Maselino Paulino
- Born: 21 June 1988 (age 37) Samoa
- Height: 2.05 m (6 ft 9 in)
- Weight: 118 kg (18 st 8 lb; 260 lb)

Rugby union career
- Position(s): Lock, Flanker

Senior career
- Years: Team / Apps / (Points)
- 2011-12: Hawke's Bay / 7 / (5)
- 2015–2016: Scarlets / 16 / (0)
- 2016–2017: Lyon / 11 / (0)
- 2017–2018: RC Narbonne / 15 / (10)
- 2018-: Stade Montois / 32 / (15)
- Correct as of 29 December 2019

International career
- Years: Team / Apps / (Points)
- 2008–: Samoa / 7 / (0)
- Correct as of 6 April 2016

= Maselino Paulino =

Samoan rugby player (born 1988)

Maselino Paulino (born 21 June 1988) is a Samoan rugby union player who plays as a second-row or flanker.

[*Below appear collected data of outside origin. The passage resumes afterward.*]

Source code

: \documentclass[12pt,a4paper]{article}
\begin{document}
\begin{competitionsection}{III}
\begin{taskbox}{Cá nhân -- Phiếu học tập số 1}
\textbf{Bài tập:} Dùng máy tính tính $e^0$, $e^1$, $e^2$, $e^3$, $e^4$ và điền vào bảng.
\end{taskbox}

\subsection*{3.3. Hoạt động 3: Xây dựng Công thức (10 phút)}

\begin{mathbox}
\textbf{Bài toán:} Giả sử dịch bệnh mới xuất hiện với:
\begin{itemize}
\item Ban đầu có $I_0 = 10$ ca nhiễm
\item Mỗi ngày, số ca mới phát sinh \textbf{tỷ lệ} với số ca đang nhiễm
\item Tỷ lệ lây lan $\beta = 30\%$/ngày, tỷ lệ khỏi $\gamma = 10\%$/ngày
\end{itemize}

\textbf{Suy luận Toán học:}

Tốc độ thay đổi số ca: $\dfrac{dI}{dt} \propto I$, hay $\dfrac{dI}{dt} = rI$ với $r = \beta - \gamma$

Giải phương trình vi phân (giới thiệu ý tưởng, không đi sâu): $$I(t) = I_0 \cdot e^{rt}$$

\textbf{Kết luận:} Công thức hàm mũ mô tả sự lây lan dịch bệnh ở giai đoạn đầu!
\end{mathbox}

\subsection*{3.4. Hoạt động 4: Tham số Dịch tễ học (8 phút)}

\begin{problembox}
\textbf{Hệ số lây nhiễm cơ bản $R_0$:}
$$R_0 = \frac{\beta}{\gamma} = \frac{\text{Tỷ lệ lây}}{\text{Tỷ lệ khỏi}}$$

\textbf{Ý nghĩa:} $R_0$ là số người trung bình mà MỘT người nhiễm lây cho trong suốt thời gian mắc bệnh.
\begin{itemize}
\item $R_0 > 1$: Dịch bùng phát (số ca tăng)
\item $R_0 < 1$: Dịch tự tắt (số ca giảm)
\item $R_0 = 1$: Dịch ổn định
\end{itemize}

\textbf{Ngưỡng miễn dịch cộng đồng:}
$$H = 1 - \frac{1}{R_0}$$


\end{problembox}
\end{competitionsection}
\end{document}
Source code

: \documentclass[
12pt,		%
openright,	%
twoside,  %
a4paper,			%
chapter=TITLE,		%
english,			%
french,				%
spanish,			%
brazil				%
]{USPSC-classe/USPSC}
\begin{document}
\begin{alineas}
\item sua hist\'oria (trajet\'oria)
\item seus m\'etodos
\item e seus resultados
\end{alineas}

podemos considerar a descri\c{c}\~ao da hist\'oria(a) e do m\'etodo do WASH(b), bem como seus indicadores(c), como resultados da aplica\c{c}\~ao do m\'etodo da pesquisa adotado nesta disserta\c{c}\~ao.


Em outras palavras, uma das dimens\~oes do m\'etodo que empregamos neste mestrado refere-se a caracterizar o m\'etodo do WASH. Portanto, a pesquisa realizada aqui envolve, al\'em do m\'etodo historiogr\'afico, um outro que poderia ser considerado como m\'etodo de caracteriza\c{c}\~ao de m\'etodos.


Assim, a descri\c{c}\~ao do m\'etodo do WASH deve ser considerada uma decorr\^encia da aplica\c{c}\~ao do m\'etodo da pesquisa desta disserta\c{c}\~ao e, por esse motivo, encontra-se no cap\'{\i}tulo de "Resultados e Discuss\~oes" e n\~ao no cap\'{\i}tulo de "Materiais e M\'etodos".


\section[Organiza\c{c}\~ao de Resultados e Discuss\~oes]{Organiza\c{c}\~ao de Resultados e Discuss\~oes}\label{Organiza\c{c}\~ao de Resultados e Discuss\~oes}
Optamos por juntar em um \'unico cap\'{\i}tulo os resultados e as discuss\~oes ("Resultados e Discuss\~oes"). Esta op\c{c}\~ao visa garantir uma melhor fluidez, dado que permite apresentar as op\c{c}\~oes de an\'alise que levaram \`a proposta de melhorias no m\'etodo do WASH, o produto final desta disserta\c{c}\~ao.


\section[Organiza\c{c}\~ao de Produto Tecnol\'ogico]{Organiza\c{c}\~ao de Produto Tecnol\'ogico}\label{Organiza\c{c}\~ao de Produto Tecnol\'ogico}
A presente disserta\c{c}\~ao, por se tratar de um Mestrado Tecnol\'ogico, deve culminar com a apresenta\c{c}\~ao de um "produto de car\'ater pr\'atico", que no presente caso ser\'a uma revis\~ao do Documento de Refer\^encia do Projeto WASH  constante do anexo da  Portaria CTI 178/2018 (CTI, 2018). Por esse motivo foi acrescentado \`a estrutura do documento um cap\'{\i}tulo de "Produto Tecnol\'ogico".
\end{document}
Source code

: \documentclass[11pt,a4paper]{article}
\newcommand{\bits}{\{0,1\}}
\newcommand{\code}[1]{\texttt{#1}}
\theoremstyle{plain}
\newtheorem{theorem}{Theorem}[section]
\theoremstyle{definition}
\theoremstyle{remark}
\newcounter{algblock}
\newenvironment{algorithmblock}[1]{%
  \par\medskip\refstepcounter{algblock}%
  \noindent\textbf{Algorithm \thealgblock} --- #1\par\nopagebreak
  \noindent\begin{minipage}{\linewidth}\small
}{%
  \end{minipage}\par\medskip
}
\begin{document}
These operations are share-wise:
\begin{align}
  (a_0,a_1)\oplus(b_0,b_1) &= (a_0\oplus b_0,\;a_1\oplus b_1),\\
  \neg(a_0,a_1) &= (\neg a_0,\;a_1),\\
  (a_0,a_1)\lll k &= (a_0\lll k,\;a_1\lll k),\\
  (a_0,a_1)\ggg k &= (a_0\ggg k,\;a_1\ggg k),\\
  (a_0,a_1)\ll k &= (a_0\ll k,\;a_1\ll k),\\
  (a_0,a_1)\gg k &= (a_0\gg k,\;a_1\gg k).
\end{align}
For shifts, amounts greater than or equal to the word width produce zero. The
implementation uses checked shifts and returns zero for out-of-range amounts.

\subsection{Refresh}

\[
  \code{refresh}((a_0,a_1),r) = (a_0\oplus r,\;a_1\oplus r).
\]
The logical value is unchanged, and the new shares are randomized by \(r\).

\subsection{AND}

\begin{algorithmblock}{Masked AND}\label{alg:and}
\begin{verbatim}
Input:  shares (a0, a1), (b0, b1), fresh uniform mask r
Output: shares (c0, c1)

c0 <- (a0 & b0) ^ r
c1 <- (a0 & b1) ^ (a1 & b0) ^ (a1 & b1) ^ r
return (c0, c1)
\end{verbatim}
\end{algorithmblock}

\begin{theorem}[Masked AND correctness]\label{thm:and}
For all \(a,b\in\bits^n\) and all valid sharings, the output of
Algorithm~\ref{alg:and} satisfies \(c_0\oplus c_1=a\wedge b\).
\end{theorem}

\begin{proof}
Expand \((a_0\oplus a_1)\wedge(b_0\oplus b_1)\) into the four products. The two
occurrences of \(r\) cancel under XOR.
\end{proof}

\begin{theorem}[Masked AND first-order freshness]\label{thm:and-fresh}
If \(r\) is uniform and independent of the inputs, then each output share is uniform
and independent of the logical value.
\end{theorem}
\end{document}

He made his debut for the Samoa national rugby union team in September 2008, playing against New Zealand in New Plymouth. He has made 7 appearances for his country to date, spread over 8 calendar years. His last appearance came in the June 2015 international victory against Canada, but Paulino was not selected to be a part of Samoa's final squad for the 2015 Rugby World Cup. He stands at 205 cm in height, slightly under 6 ft 9 in.

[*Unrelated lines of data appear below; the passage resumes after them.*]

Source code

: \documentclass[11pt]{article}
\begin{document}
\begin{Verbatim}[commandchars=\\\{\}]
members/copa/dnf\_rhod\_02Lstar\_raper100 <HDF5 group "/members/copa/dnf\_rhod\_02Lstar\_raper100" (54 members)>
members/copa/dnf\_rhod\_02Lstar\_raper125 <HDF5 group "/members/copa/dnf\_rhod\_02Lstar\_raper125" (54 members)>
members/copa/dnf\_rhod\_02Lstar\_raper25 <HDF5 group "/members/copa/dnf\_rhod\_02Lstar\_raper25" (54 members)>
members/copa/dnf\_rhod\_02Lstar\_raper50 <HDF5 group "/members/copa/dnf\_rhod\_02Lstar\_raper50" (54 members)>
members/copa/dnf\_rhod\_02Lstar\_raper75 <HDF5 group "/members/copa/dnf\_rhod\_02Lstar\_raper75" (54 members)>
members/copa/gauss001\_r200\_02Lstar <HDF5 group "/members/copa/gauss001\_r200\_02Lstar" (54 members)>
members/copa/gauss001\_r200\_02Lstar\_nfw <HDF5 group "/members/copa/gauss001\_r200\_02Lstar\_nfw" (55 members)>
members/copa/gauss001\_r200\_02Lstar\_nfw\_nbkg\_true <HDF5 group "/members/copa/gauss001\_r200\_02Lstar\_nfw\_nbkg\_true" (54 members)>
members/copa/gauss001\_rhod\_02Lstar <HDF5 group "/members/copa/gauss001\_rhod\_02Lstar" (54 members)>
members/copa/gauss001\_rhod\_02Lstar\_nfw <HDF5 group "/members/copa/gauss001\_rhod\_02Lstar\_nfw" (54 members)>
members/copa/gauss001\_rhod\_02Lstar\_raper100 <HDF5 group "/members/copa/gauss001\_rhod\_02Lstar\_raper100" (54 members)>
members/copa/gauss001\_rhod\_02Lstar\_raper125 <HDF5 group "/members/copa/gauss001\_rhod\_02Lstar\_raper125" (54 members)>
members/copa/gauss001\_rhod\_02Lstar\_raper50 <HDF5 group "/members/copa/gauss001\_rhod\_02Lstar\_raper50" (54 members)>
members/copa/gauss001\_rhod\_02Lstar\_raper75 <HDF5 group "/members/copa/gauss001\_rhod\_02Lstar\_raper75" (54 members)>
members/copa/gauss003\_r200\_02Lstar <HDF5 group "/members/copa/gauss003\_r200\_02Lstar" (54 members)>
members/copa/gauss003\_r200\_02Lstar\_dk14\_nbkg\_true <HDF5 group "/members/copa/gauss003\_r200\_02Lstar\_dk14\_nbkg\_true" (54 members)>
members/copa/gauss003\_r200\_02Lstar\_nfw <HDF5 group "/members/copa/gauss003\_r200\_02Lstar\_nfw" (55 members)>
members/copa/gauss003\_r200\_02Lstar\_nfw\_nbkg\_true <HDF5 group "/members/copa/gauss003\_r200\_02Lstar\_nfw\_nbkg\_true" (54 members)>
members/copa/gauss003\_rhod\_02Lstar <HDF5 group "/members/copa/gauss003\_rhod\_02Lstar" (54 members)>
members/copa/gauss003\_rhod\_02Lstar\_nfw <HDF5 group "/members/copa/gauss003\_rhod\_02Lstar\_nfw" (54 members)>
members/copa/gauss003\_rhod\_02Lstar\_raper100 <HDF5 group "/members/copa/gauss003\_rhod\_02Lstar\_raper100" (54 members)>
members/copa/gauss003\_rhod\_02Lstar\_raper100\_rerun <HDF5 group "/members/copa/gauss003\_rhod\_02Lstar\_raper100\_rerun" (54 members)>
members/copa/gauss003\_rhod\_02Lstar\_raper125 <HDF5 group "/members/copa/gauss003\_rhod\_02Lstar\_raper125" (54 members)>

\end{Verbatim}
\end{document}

Paulino joined the Scarlets in October 2015, originally signing on trial before signing a season-long contract. To date, Paulino has received 3 yellow cards in 15 appearances, and he was also suspended for 3 weeks for striking Courtney Lawes in the Rugby Challenge Cup match against Northampton Saints in January 2016. In March 2016, Lyon announced that they had signed Paulino for the 2016–17 season. On 14 February 2017, Paulino would leave Lyon to join Pro D2 club RC Narbonne from the 2017–18 season.